Je hebt niet geleerd om de grenzen te herkennen die wij als mens met ons denken hebben

Daardoor schieten je gedachten alle kanten op. Wanneer jij denkt ben jij je niet bewust van die grenzen en dat speelt een rol bij piekeren, stress, burn-out, veel angsten, onzekerheid, verlegenheid, identiteit, en is van invloed op stemmingen. Het veroorzaakt onnodig veel denken.

Je denken leidt een eigen leven, zonder dat jij daar grip op hebt

Deze nieuwe manier geeft je de mogelijkheid om hier verandering in te brengen en je manier van denken aanzienlijk te verbeteren. Je maakt kennis met het speelveld van je denken en zes kerngedachten. Met de kennis hiervan kun je jouw denkpatronen doorbreken en je als mens verder ontwikkelen. Dan kun je ervaren dat er meer mogelijk is.

 

De stem in mijn hoofd en mijn brein

In mijn hoofd zit een stem die praat. Is dat denken? Het is net een rivier die maar doorgaat en soms zijn eigen route kiest. Een rivier van gedachten. Ik wil ergens helemaal niet aan denken en dan gebeurt het toch. De toekomst, een fictie in je hoofd. Het gaat maar door en het stopt maar niet. Of stop ik niet?

Maar wie ben ik dan? Ben ik die stem in mijn hoofd. Is dat mijn kern? Is dat wat er overblijft als ik er niet meer ben? Dat betekent tot in de eeuwigheid mezelf steeds weer afvragen waarom ik hier ben, of mezelf afvragen waarom ik nu daar ben?

Maar boven die rivier van mijn denken daar zweeft een wolk en soms zit ik op die wolk. Dan, even, is er overzicht. Dan staat de rivier van gedachten stil. Op die wolk zegt een stem, die ik ook herken als mijn stem,: waar ben je nu mee bezig? Allemaal niet te beantwoorden vragen. Dat weet je toch.
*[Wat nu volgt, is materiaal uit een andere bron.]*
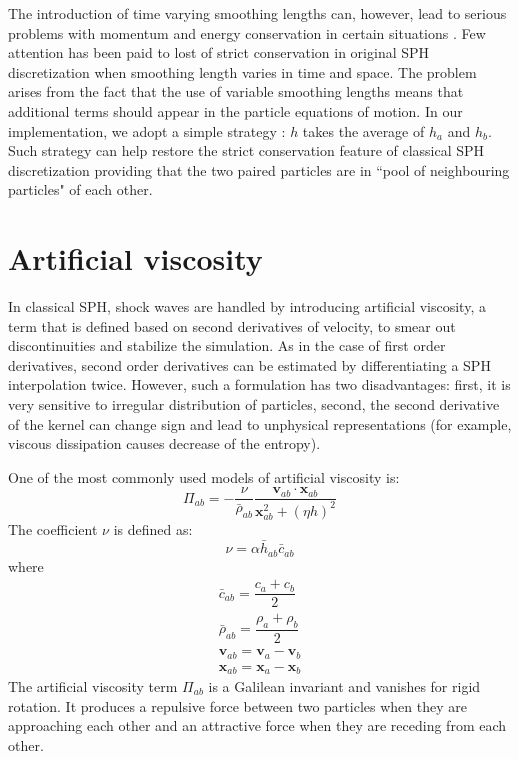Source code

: The introduction of time varying smoothing lengths can, however, lead to serious problems with momentum and energy conservation in certain situations \citep{hernquist1993some}. Few attention has been paid to lost of strict conservation in original SPH discretization when smoothing length varies in time and space. The problem arises from the fact that the use of variable smoothing lengths means that additional terms \citep{nelson1994variable} should appear in the particle equations of motion. In our implementation, we adopt a simple strategy \citep{evrard1988beyond}: $h$ takes the average of $h_a$ and $h_b$. Such strategy can help restore the strict conservation feature of classical SPH discretization providing that the two paired particles are in ``pool of neighbouring particles" of each other. 

\section{Artificial viscosity} \label{sec:artificial-viscosity}
In classical SPH, shock waves are handled by introducing artificial viscosity, a term that is defined based on second derivatives of velocity, to smear out discontinuities and stabilize the simulation. As in the case of first order derivatives, second order derivatives can be estimated by differentiating a SPH interpolation twice. However, such a formulation has two disadvantages: first, it is very sensitive to irregular distribution of particles, second, the second derivative of the kernel can change sign and lead to unphysical representations (for example, viscous dissipation causes decrease of the entropy). 

One of the most commonly used models of artificial viscosity \citep{monaghan1983shock} is:
\begin{equation}
\Pi_{ab}=- \frac{\nu}{\bar{\rho}_{ab}} \dfrac{ \textbf{v}_{ab} \cdot \textbf{x}_{ab}}{\textbf{x}_{ab}^2 + \left(\eta h\right)^2}
\label{eq:art-vis-original}
\end{equation}
The coefficient $\nu$ is defined as:
\begin{equation}
\nu = \alpha \bar{h}_{ab} \bar{c}_{ab}
\end{equation}
where 
\begin{align}
\bar{c}_{ab} = \dfrac{c_a + c_b}{2} \\
\bar{\rho}_{ab} = \dfrac{\rho_a + \rho_b}{2} \\
\textbf{v}_{ab}=\textbf{v}_a-\textbf{v}_b \\
\textbf{x}_{ab}=\textbf{x}_a-\textbf{x}_b
\end{align}
The artificial viscosity term $\Pi_{ab}$ is a Galilean invariant and vanishes for rigid rotation. It produces a repulsive force between two particles when they are approaching each other and an attractive force when they are receding from each other. 


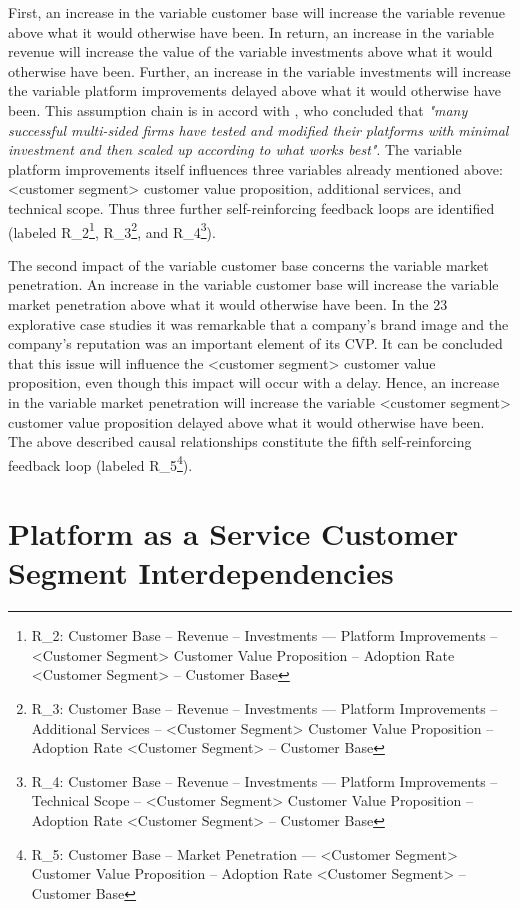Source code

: First, an increase in the variable customer base will increase the variable revenue above what it would otherwise have been. In return, an increase in the variable revenue will increase the value of the variable investments above what it would otherwise have been. Further, an increase in the variable investments will increase the variable platform improvements delayed above what it would otherwise have been. This assumption chain is in accord with \citet[p. 200]{Evans2003}, who concluded that \textit{"many successful multi-sided firms have tested and modified their platforms with minimal investment and then scaled up according to what works best"}. The variable platform improvements itself influences three variables already mentioned above: <customer segment> customer value proposition, additional services, and technical scope. Thus three further self-reinforcing feedback loops are identified (labeled R\_2\footnote{R\_2: Customer Base -- Revenue -- Investments --- Platform Improvements -- <Customer Segment> Customer Value Proposition -- Adoption Rate <Customer Segment> -- Customer Base}, R\_3\footnote{R\_3: Customer Base -- Revenue -- Investments --- Platform Improvements -- Additional Services -- <Customer Segment> Customer Value Proposition -- Adoption Rate <Customer Segment> -- Customer Base}, and R\_4\footnote{R\_4: Customer Base -- Revenue -- Investments --- Platform Improvements -- Technical Scope -- <Customer Segment> Customer Value Proposition -- Adoption Rate <Customer Segment> -- Customer Base}).

The second impact of the variable customer base concerns the variable market penetration. An increase in the variable customer base will increase the variable market penetration above what it would otherwise have been. In the 23 explorative case studies it was remarkable that a company's brand image and the company's reputation was an important element of its \ac{CVP}. It can be concluded that this issue will influence the <customer segment> customer value proposition, even though this impact will occur with a delay. Hence, an increase in the variable market penetration will increase the variable <customer segment> customer value proposition delayed above what it would otherwise have been. The above described causal relationships constitute the fifth self-reinforcing feedback loop (labeled R\_5\footnote{R\_5: Customer Base -- Market Penetration --- <Customer Segment> Customer Value Proposition -- Adoption Rate <Customer Segment> -- Customer Base}).

\section{Platform as a Service Customer Segment Interdependencies}\label{ch:cld:csi}


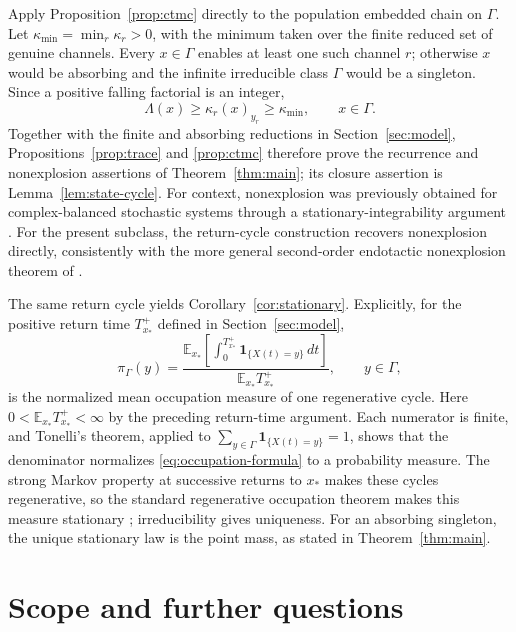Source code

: Apply Proposition~\ref{prop:ctmc} directly to the population embedded chain on
\(\Gamma\).  Let \(\kappa_{\min}=\min_r\kappa_r>0\), with the minimum taken
over the finite reduced set of genuine channels.  Every \(x\in\Gamma\) enables
at least one such channel \(r\); otherwise \(x\) would be absorbing and the
infinite irreducible class \(\Gamma\) would be a singleton.  Since a positive
falling factorial is an integer,
\begin{equation}\label{eq:rate-lower}
  \Lambda(x)\ge\kappa_r(x)_{y_r}\ge\kappa_{\min},
  \qquad x\in\Gamma.
\end{equation}
Together with the finite and absorbing reductions in
Section~\ref{sec:model}, Propositions~\ref{prop:trace} and \ref{prop:ctmc}
therefore prove the recurrence and nonexplosion assertions of
Theorem~\ref{thm:main}; its closure assertion is
Lemma~\ref{lem:state-cycle}.  For context, nonexplosion was previously obtained for
complex-balanced stochastic systems through a stationary-integrability
argument \citep{AndersonCappellettiKoyamaKurtz2018}.  For the present subclass,
the return-cycle construction recovers nonexplosion directly, consistently
with the more general second-order endotactic nonexplosion theorem of
\citet{Xu2026}.

The same return cycle yields Corollary~\ref{cor:stationary}.  Explicitly, for
the positive return time \(T_{x_*}^+\) defined in Section~\ref{sec:model},
\begin{equation}\label{eq:occupation-formula}
 \pi_\Gamma(y)=
 \frac{\displaystyle
   \mathbb E_{x_*}\!\left[\int_0^{T_{x_*}^+}
      \mathbf1_{\{X(t)=y\}}\,dt\right]}
 {\mathbb E_{x_*}T_{x_*}^+},
 \qquad y\in\Gamma,
\end{equation}
is the normalized mean occupation measure of one regenerative cycle.  Here
\(0<\mathbb E_{x_*}T_{x_*}^+<\infty\) by the preceding return-time argument.
Each numerator is finite, and Tonelli's theorem, applied to
\(\sum_{y\in\Gamma}\mathbf1_{\{X(t)=y\}}=1\), shows that the denominator
normalizes \eqref{eq:occupation-formula} to a probability measure.  The strong
Markov property at successive returns to \(x_*\) makes these cycles
regenerative, so the standard regenerative occupation theorem makes this
measure stationary \citep{Asmussen2003}; irreducibility gives uniqueness.  For
an absorbing singleton, the unique stationary law is the point mass, as stated
in Theorem~\ref{thm:main}.

\section{Scope and further questions}\label{sec:scope}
Op die wolk, die altijd maar met de rivier meegaat, ben ik mijn stem. Op die wolk werkt het heel anders. Daar stel ik een vraag en uit mijn geheugen komt het antwoord. O ja, zeg ik dan. Vervolgens zit ik weer in die rivier van gedachten en neem het antwoord mee. Weer terug op die wolk los ik een puzzel op, het antwoord neem ik weer mee naar de rivier van mijn gedachten. De posities van mijn stem en mijn brein.

Bij mij werkt het zo, zeg ik af en toe, hoe werkt dat bij jou, vroeg ik aan mensen.

In eerste instantie is dat bedoeld om zo snel mogelijk tot de kern te komen en de aanpak vast te stellen. In tweede instantie denk ik er later over na.

Zij vertellen mij wat ze denken en hoe ze denken en zonder specifiek te worden ga ik patronen ontwarren bij mensen. Patronen die ik deel.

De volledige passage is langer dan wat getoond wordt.